L'Espion - Un épisode de la guerre d'indépendance
donna quelques ordres relatifs aux précautions à prendre pour que la santé de Singleton ne souffrît pas de la marche. Ayant ensuite adressé à son ami quelques paroles d’encouragement, il donna un coup d’éperon à Roanoke, et s’éloigna de la charrette avec une rapidité qui mit encore en déroute toute la philosophie de Katy.
– Voilà un fameux et hardi cavalier, s’écria la vivandière. Bon voyage, capitaine ; et si vous rencontrez en chemin M. Belzébut, montrez-lui votre bête et faites-lui voir que c’est sa femme que vous avez en croupe. Je crois qu’il ne s’arrêtera pas longtemps pour causer. Eh bien ! eh bien ! nous lui avons sauvé la vie après tout, comme il le dit lui-même ; et après cela qu’importe le pillage ?
Le bavardage bruyant de Betty Flanagan était trop familier aux oreilles du capitaine pour qu’il s’arrêtât pour l’écouter ou pour y répondre. Malgré le fardeau inusité dont Roanoke était chargé, il franchit rapidement la distance qui séparait la charrette de la vivandière de la voiture de miss Peyton, et s’il répondit en cela aux désirs de son maître, il ne satisfit nullement ceux de sa compagne. On était près des Quatre-Coins quand il rejoignit l’équipage, et la lune sortant au même instant de derrière une masse de nuages, jeta sur tous les objets une lumière plus pâle que de coutume pour des yeux qui venaient d’être frappés par l’éclat brillant d’un incendie. Il y a pourtant dans le clair de lune une douceur que le jour des flammes ne peut égaler, et Lawton ralentissant le pas de son cheval, se livra en silence à ses réflexions pendant tout le reste du chemin.

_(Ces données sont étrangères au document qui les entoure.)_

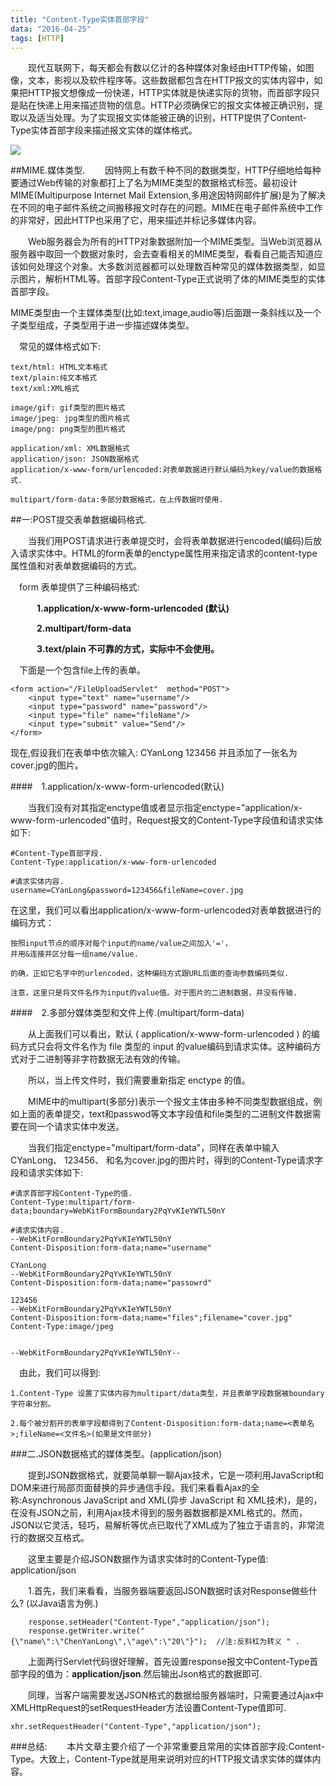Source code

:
 ```yaml
---
title: "Content-Type实体首部字段"
data: "2016-04-25"
tags: [HTTP]
---
```


&emsp;&emsp;现代互联网下，每天都会有数以亿计的各种媒体对象经由HTTP传输，如图像，文本，影视以及软件程序等。这些数据都包含在HTTP报文的实体内容中，如果把HTTP报文想像成一份快递，HTTP实体就是快递实际的货物，而首部字段只是贴在快递上用来描述货物的信息。HTTP必须确保它的报文实体被正确识别，提取以及适当处理。为了实现报文实体能被正确的识别，HTTP提供了Content-Type实体首部字段来描述报文实体的媒体格式。

<img src="http://7xtdq2.com1.z0.glb.clouddn.com/http_2_1.PNG">

##MIME.媒体类型.
&emsp;&emsp;因特网上有数千种不同的数据类型，HTTP仔细地给每种要通过Web传输的对象都打上了名为MIME类型的数据格式标签。最初设计MIME(Multipurpose Internet Mail Extension,多用途因特网邮件扩展)是为了解决在不同的电子邮件系统之间搬移报文时存在的问题。MIME在电子邮件系统中工作的非常好，因此HTTP也采用了它，用来描述并标记多媒体内容。

&emsp;&emsp;Web服务器会为所有的HTTP对象数据附加一个MIME类型。当Web浏览器从服务器中取回一个数据对象时，会去查看相关的MIME类型，看看自己能否知道应该如何处理这个对象。大多数浏览器都可以处理数百种常见的媒体数据类型，如显示图片，解析HTML等。首部字段Content-Type正式说明了体的MIME类型的实体首部字段。

MIME类型由一个主媒体类型(比如:text,image,audio等)后面跟一条斜线以及一个子类型组成，子类型用于进一步描述媒体类型。

&emsp;常见的媒体格式如下:
	
	text/html: HTML文本格式
	text/plain:纯文本格式
	text/xml:XML格式
	
	image/gif: gif类型的图片格式
	image/jpeg: jpg类型的图片格式
	image/png: png类型的图片格式
	
	application/xml: XML数据格式
	application/json: JSON数据格式
	application/x-www-form/urlencoded:对表单数据进行默认编码为key/value的数据格式.
	
	multipart/form-data:多部分数据格式，在上传数据时使用.

##一:POST提交表单数据编码格式.

&emsp;&emsp;当我们用POST请求进行表单提交时，会将表单数据进行encoded(编码)后放入请求实体中。HTML的form表单的enctype属性用来指定请求的content-type属性值和对表单数据编码的方式。

&emsp;form 表单提供了三种编码格式:

&emsp;&emsp;&emsp;**1.application/x-www-form-urlencoded (默认)**

&emsp;&emsp;&emsp;**2.multipart/form-data**

&emsp;&emsp;&emsp;**3.text/plain 不可靠的方式，实际中不会使用。**

&emsp;下面是一个包含file上传的表单。

	<form action="/FileUploadServlet"  method="POST">
		<input type="text" name="username"/>
		<input type="password" name="password"/>
		<input type="file" name="fileName"/>
		<input type="submit" value="Send"/>
	</form>

现在,假设我们在表单中依次输入: CYanLong 123456 并且添加了一张名为cover.jpg的图片。

####&emsp;1.application/x-www-form-urlencoded(默认)

&emsp;&emsp;当我们没有对其指定enctype值或者显示指定enctype="application/x-www-form-urlencoded"值时，Request报文的Content-Type字段值和请求实体如下:
	
	#Content-Type首部字段.
	Content-Type:application/x-www-form-urlencoded
	
	#请求实体内容.
	username=CYanLong&password=123456&fileName=cover.jpg

在这里，我们可以看出application/x-www-form-urlencoded对表单数据进行的编码方式：
	
	按照input节点的顺序对每个input的name/value之间加入'='，
	并用&连接并区分每一组name/value.

	的确，正如它名字中的urlencoded，这种编码方式跟URL后面的查询参数编码类似.
	
	注意，这里只是将文件名作为input的value值。对于图片的二进制数据，并没有传输.
####&emsp;2.多部分媒体类型和文件上传.(multipart/form-data)
	
&emsp;&emsp;从上面我们可以看出，默认 ( application/x-www-form-urlencoded ) 的编码方式只会将文件名作为 file 类型的 input 的value编码到请求实体。这种编码方式对于二进制等非字符数据无法有效的传输。

&emsp;&emsp;所以，当上传文件时，我们需要重新指定 enctype 的值。

&emsp;&emsp;MIME中的multipart(多部分)表示一个报文主体由多种不同类型数据组成，例如上面的表单提交，text和passwod等文本字段值和file类型的二进制文件数据需要在同一个请求实体中发送。

&emsp;&emsp;当我们指定enctype="multipart/form-data"，同样在表单中输入 CYanLong、 123456、 和名为cover.jpg的图片时，得到的Content-Type请求字段和请求实体如下:
	
	#请求首部字段Content-Type的值.
	Content-Type:multipart/form-data;boundary=WebKitFormBoundary2PqYvKIeYWTL50nY

	#请求实体内容.
	--WebKitFormBoundary2PqYvKIeYWTL50nY
	Content-Disposition:form-data;name="username"
	
	CYanLong
	--WebKitFormBoundary2PqYvKIeYWTL50nY
	Content-Disposition:form-data;name="passowrd"
	
	123456
	--WebKitFormBoundary2PqYvKIeYWTL50nY
	Content-Disposition:form-data;name="files";filename="cover.jpg"
	Content-Type:image/jpeg
	
	
	--WebKitFormBoundary2PqYvKIeYWTL50nY--
	
&emsp;由此，我们可以得到:
		
	1.Content-Type 设置了实体内容为multipart/data类型，并且表单字段数据被boundary字符串分割。
	
	2.每个被分割开的表单字段都得到了Content-Disposition:form-data;name=<表单名>;fileName=<文件名>(如果是文件部分)
	

###二.JSON数据格式的媒体类型。(application/json)

&emsp;&emsp;提到JSON数据格式，就要简单聊一聊Ajax技术，它是一项利用JavaScript和DOM来进行局部页面替换的异步通信手段。我们来看看Ajax的全称:Asynchronous JavaScript and XML(异步 JavaScript 和 XML技术)，是的，在没有JSON之前，利用Ajax技术得到的服务器数据都是XML格式的。然而，JSON以它灵活，轻巧，易解析等优点已取代了XML成为了独立于语言的，非常流行的数据交互格式。

&emsp;&emsp;这里主要是介绍JSON数据作为请求实体时的Content-Type值: application/json

&emsp;&emsp;1.首先，我们来看看，当服务器端要返回JSON数据时该对Response做些什么? (以Java语言为例.)
		
		response.setHeader("Content-Type","application/json");
		response.getWriter.write("{\"name\":\"ChenYanLong\",\"age\":\"20\"}");  //注:反斜杠为转义 " .

&emsp;&emsp;上面两行Servlet代码很好理解，首先设置response报文中Content-Type首部字段的值为：**application/json**.然后输出Json格式的数据即可.

&emsp;&emsp;同理，当客户端需要发送JSON格式的数据给服务器端时，只需要通过Ajax中XMLHttpRequest的setRequestHeader方法设置Content-Type值即可.
	
	xhr.setRequestHeader("Content-Type","application/json");
	
	
###总结:
&emsp;&emsp;本片文章主要介绍了一个非常重要且常用的实体首部字段:Content-Type。大致上，Content-Type就是用来说明对应的HTTP报文请求实体的媒体内容。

Comparé à l’élégance simple et commode des Sauterelles, l’hôtel Flanagan ne présentait qu’une bien triste habitation. Au lieu de planchers couverts de tapis et de fenêtres ornées de rideaux, on y voyait des ais mal joints, et l’on avait employé ingénieusement des morceaux de planches et de papier pour remplacer les carreaux de vitre des croisées, dont plus de la moitié étaient cassés.
Lawton avait pourtant eu soin de rendre leur appartement aussi commode que les circonstances le permettaient. On avait allumé un grand feu dans toutes les chambres, pour en diminuer un peu l’air de désolation, et les dragons y avaient porté, par ordre de leur capitaine, les meubles les plus indispensables qu’il avait été possible de se procurer. Miss Peyton et ses compagnes trouvèrent donc presque en arrivant un logement à peu près habitable. L’esprit de Sara avait continué à divaguer pendant tout le voyage, et avec cette disposition particulière au délire, elle adaptait toutes les circonstances aux sentiments qui dominaient dans son cœur. On eut besoin de la soutenir pour la conduire dans l’appartement destiné aux dames ; mais dès qu’elle fut assise sur un banc à côté de Frances, elle lui passa un bras avec affection autour de la taille, et lui dit en étendant lentement l’autre autour d’elle :
– Voyez ! c’est ici le palais de son père ; mille torches y sont allumées, mais il n’y a pas de mari… Ah ! ne vous mariez jamais sans bague. Ayez soin qu’elle soit préparée, et prenez bien garde qu’une autre n’y ait des droits… Pauvre fille ! comme vous tremblez ! mais vous n’avez rien à craindre ; il ne peut jamais y avoir deux maris pour plus d’une femme… Oh ! non, non, non… Ne tremblez pas, ne pleurez pas, vous n’avez rien à craindre.
– Quel remède peut guérir un esprit qui a reçu un tel coup ? demanda à Isabelle Singleton le capitaine Lawton, qui regardait avec compassion ce cruel spectacle. Le temps et la bonté divine peuvent seuls lui apporter du soulagement. – Mais on peut faire quelque chose de plus pour rendre votre appartement moins incommode. Vous êtes fille d’un soldat, et habituée à de pareilles scènes ; aidez-moi à empêcher l’air froid de la nuit de pénétrer par cette fenêtre.
Miss Singleton se mit à l’œuvre sur-le-champ, et tandis que Lawton cherchait à remédier à quelques carreaux de vitre cassés, Isabelle suspendait devant la croisée un drap destiné à tenir lieu de rideau.
– J’entends la charrette, dit le capitaine répondant à une question de miss Singleton relativement à son frère ; Betty a le cœur bon au fond. Croyez-moi, George est avec elle, non seulement en sûreté, mais aussi bien qu’il est possible.